In Spring 2010 Royal Academy ran a series of events which invited a selection of ‘critics’ to propose and make a case for what they believed to be London’s most important building. This was then debated with a panel of respondents specially selected for each building, who could open, challenge and inform the debate.
Charles Saumarez Smith: St Paul’s Cathedral
Charles Saumarez Smith, Secretary and Chief Executive of the Royal Academy and distinguished architectural historian, selected St Paul’s for its emblematic significance as the great monument to the reconstruction of London after the Great Fire, towering above the City of London, and representing the triumph of late seventeenth-century classicism. The panel of respondents included Peter Wynne Rees, planner with the City of London, Eric Parry RA, architect, and The Right Reverend Graeme Paul Knowles, Dean of St Paul’s.
Due to circumstances beyond our control, we regret there is no recording of this event.
Elain Harwood: Commonwealth Institute
Elain Harwood, an historian for English Heritage, proposed the Commonwealth Institute. Elain’s interest in the building dated back to a 1968 school trip which she missed; she finally got to see the it when the building was listed twenty years later. It was listed for its importance in the history of exhibition design, and significance in marking the transition from Empire to Commonwealth. The panel of respondents included, the architect, Alan Crawshaw, who worked for the original design team, Chair of CABE, Paul Finch and MaryAnne Stevens, Royal Academy.
Tristram Hunt: Trafalgar Square
The historian, Tristram Hunt chose Trafalgar Square because it embodies Britain’s relationship with the imperial past, from the glories of Nelson and the deeds of Napier to the great anti-apartheid rallies outside South Africa house. ‘Here all Britain’s colonial complexities are apparent.’ The panel of respondents included the architect, Ed Jones, Matthew Gandy of the UCL Urban Laboratory and Margaret Richardson, Honorary Curator for Architecture, Royal Academy.
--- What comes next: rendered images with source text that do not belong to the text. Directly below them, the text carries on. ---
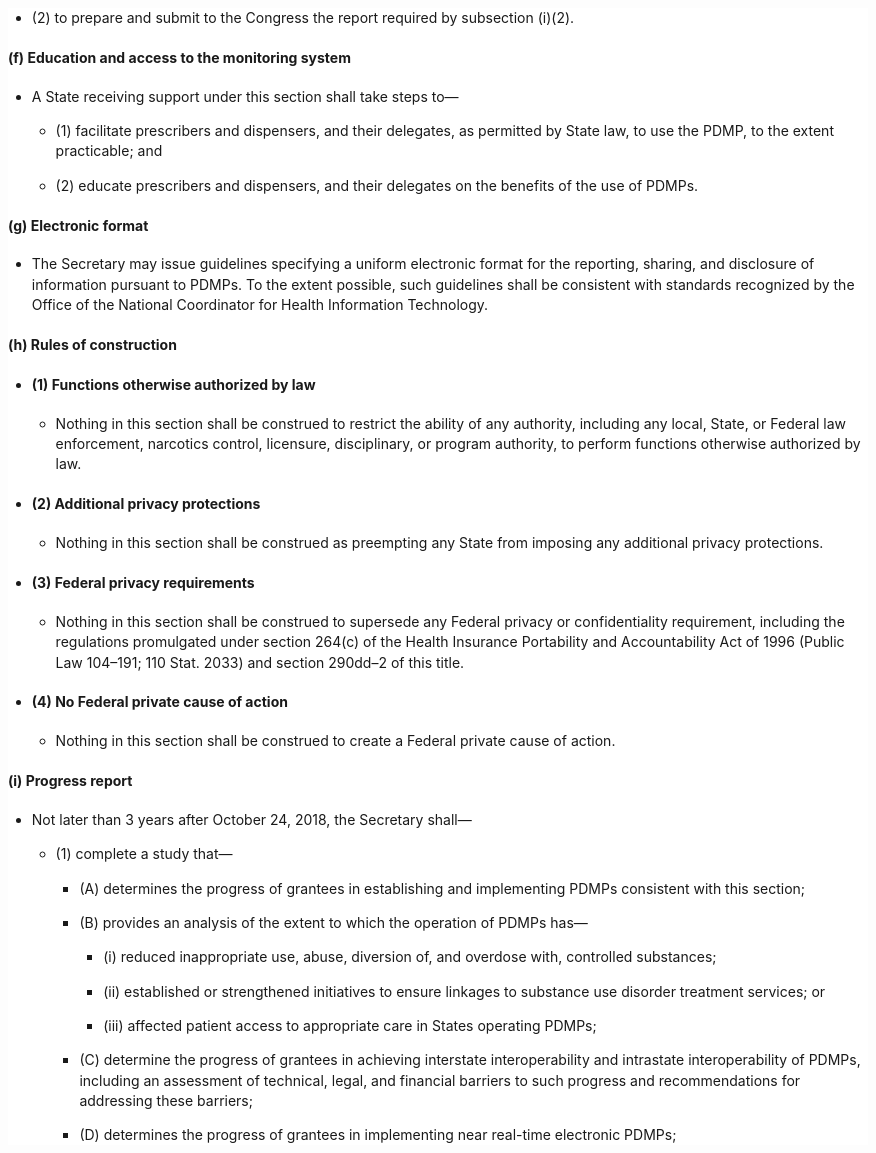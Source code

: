   * (2) to prepare and submit to the Congress the report required by subsection (i)(2).

#### (f) Education and access to the monitoring system
* A State receiving support under this section shall take steps to—

  * (1) facilitate prescribers and dispensers, and their delegates, as permitted by State law, to use the PDMP, to the extent practicable; and

  * (2) educate prescribers and dispensers, and their delegates on the benefits of the use of PDMPs.

#### (g) Electronic format
* The Secretary may issue guidelines specifying a uniform electronic format for the reporting, sharing, and disclosure of information pursuant to PDMPs. To the extent possible, such guidelines shall be consistent with standards recognized by the Office of the National Coordinator for Health Information Technology.

#### (h) Rules of construction
* #### (1) Functions otherwise authorized by law
  * Nothing in this section shall be construed to restrict the ability of any authority, including any local, State, or Federal law enforcement, narcotics control, licensure, disciplinary, or program authority, to perform functions otherwise authorized by law.

* #### (2) Additional privacy protections
  * Nothing in this section shall be construed as preempting any State from imposing any additional privacy protections.

* #### (3) Federal privacy requirements
  * Nothing in this section shall be construed to supersede any Federal privacy or confidentiality requirement, including the regulations promulgated under section 264(c) of the Health Insurance Portability and Accountability Act of 1996 (Public Law 104–191; 110 Stat. 2033) and section 290dd–2 of this title.

* #### (4) No Federal private cause of action
  * Nothing in this section shall be construed to create a Federal private cause of action.

#### (i) Progress report
* Not later than 3 years after October 24, 2018, the Secretary shall—

  * (1) complete a study that—

    * (A) determines the progress of grantees in establishing and implementing PDMPs consistent with this section;

    * (B) provides an analysis of the extent to which the operation of PDMPs has—

      * (i) reduced inappropriate use, abuse, diversion of, and overdose with, controlled substances;

      * (ii) established or strengthened initiatives to ensure linkages to substance use disorder treatment services; or

      * (iii) affected patient access to appropriate care in States operating PDMPs;


    * (C) determine the progress of grantees in achieving interstate interoperability and intrastate interoperability of PDMPs, including an assessment of technical, legal, and financial barriers to such progress and recommendations for addressing these barriers;

    * (D) determines the progress of grantees in implementing near real-time electronic PDMPs;
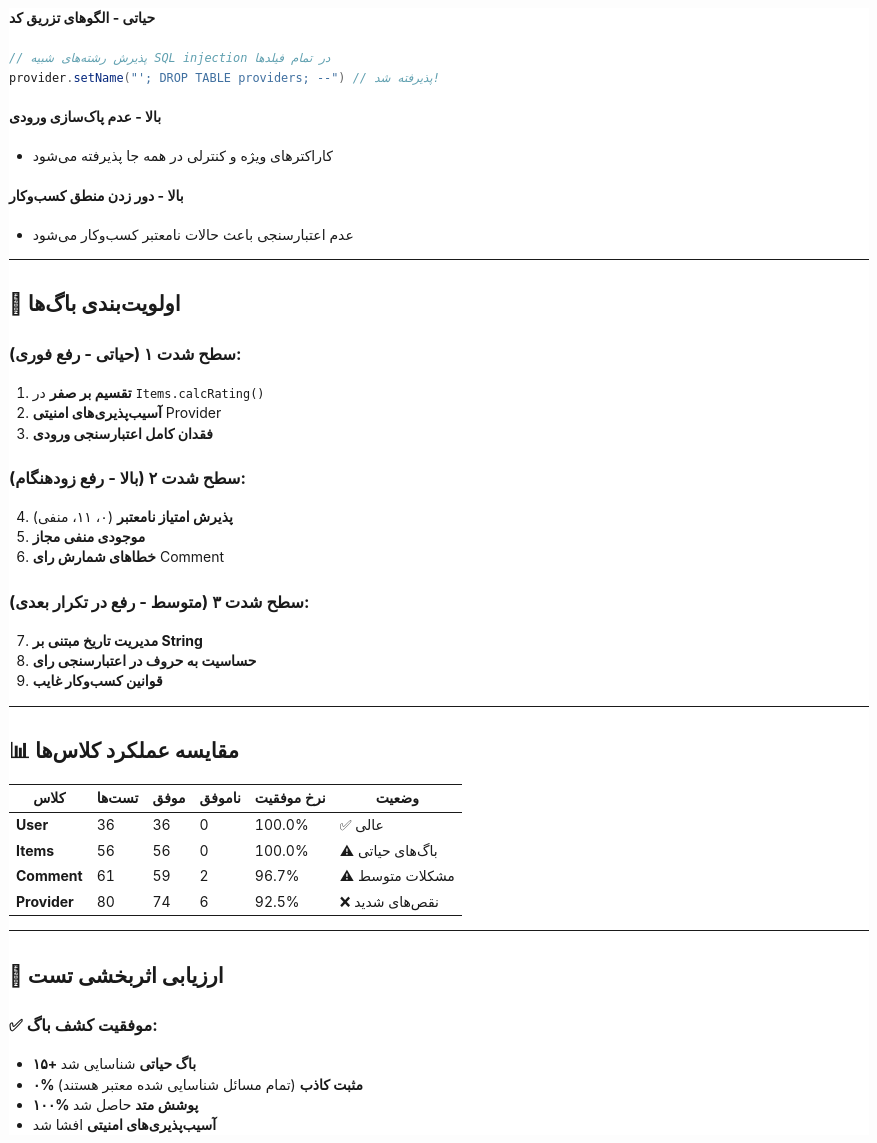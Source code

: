 #### حیاتی - الگوهای تزریق کد
```java
// پذیرش رشته‌های شبیه SQL injection در تمام فیلدها
provider.setName("'; DROP TABLE providers; --") // پذیرفته شد!
```

#### بالا - عدم پاک‌سازی ورودی
- کاراکترهای ویژه و کنترلی در همه جا پذیرفته می‌شود

#### بالا - دور زدن منطق کسب‌وکار
- عدم اعتبارسنجی باعث حالات نامعتبر کسب‌وکار می‌شود

---

## 🚨 اولویت‌بندی باگ‌ها

### سطح شدت ۱ (حیاتی - رفع فوری):
1. **تقسیم بر صفر** در `Items.calcRating()`
2. **آسیب‌پذیری‌های امنیتی** Provider
3. **فقدان کامل اعتبارسنجی ورودی**

### سطح شدت ۲ (بالا - رفع زودهنگام):
4. **پذیرش امتیاز نامعتبر** (۰، ۱۱، منفی)
5. **موجودی منفی مجاز**
6. **خطاهای شمارش رای** Comment

### سطح شدت ۳ (متوسط - رفع در تکرار بعدی):
7. **مدیریت تاریخ مبتنی بر String**
8. **حساسیت به حروف در اعتبارسنجی رای**
9. **قوانین کسب‌وکار غایب**

---

## 📊 مقایسه عملکرد کلاس‌ها

| کلاس | تست‌ها | موفق | ناموفق | نرخ موفقیت | وضعیت |
|-------|---------|------|---------|------------|--------|
| **User** | 36 | 36 | 0 | 100.0% | ✅ عالی |
| **Items** | 56 | 56 | 0 | 100.0% | ⚠️ باگ‌های حیاتی |
| **Comment** | 61 | 59 | 2 | 96.7% | ⚠️ مشکلات متوسط |
| **Provider** | 80 | 74 | 6 | 92.5% | ❌ نقص‌های شدید |

---

## 🎯 ارزیابی اثربخشی تست

### ✅ موفقیت کشف باگ:
- **۱۵+ باگ حیاتی** شناسایی شد
- **۰% مثبت کاذب** (تمام مسائل شناسایی شده معتبر هستند)
- **۱۰۰% پوشش متد** حاصل شد
- **آسیب‌پذیری‌های امنیتی** افشا شد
Hans Ulrich Obrist: Fun Palace by Cedric Price
Curator and critic, Hans Ulrich Obrist proposed Cedric Price's unrealised Fun Palace. The Fun Palace (1961–74) was planned as a multi-purpose complex for theatre and cultural projects, addressing the urgent need to connect different disciplines and practitioners in a world of ever-changing parameters. The panel of respondents included Jude Kelly, Artistic Director of the Southbank Centre, Catherine Croft, Director of the Twentieth Century Society and Jeremy Melvin, Consultant to the RA Architecture Programme.